[Extracted records]
Content starts
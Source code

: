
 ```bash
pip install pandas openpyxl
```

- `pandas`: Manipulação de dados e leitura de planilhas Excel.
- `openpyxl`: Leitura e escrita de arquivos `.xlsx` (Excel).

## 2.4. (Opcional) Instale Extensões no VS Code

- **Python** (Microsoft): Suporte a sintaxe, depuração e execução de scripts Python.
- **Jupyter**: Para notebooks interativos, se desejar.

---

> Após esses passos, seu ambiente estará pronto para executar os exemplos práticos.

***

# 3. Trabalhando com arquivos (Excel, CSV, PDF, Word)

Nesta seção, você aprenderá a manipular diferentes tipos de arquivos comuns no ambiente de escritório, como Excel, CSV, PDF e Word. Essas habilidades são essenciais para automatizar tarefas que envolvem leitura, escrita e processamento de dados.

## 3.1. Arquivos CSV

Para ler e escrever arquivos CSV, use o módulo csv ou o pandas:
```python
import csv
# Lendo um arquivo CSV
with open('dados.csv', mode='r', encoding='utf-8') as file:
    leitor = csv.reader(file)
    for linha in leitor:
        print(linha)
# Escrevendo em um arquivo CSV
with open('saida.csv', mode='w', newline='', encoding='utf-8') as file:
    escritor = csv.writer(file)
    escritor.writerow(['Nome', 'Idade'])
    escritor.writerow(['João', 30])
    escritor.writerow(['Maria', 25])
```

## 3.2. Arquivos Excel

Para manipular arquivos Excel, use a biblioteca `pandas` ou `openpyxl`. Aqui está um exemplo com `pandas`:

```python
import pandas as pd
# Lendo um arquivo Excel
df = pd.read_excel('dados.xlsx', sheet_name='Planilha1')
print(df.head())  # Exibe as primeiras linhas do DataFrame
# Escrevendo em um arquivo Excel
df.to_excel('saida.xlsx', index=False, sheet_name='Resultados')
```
Content ends
Only the number should be given: how many lines in the data contain the string "manipular".

2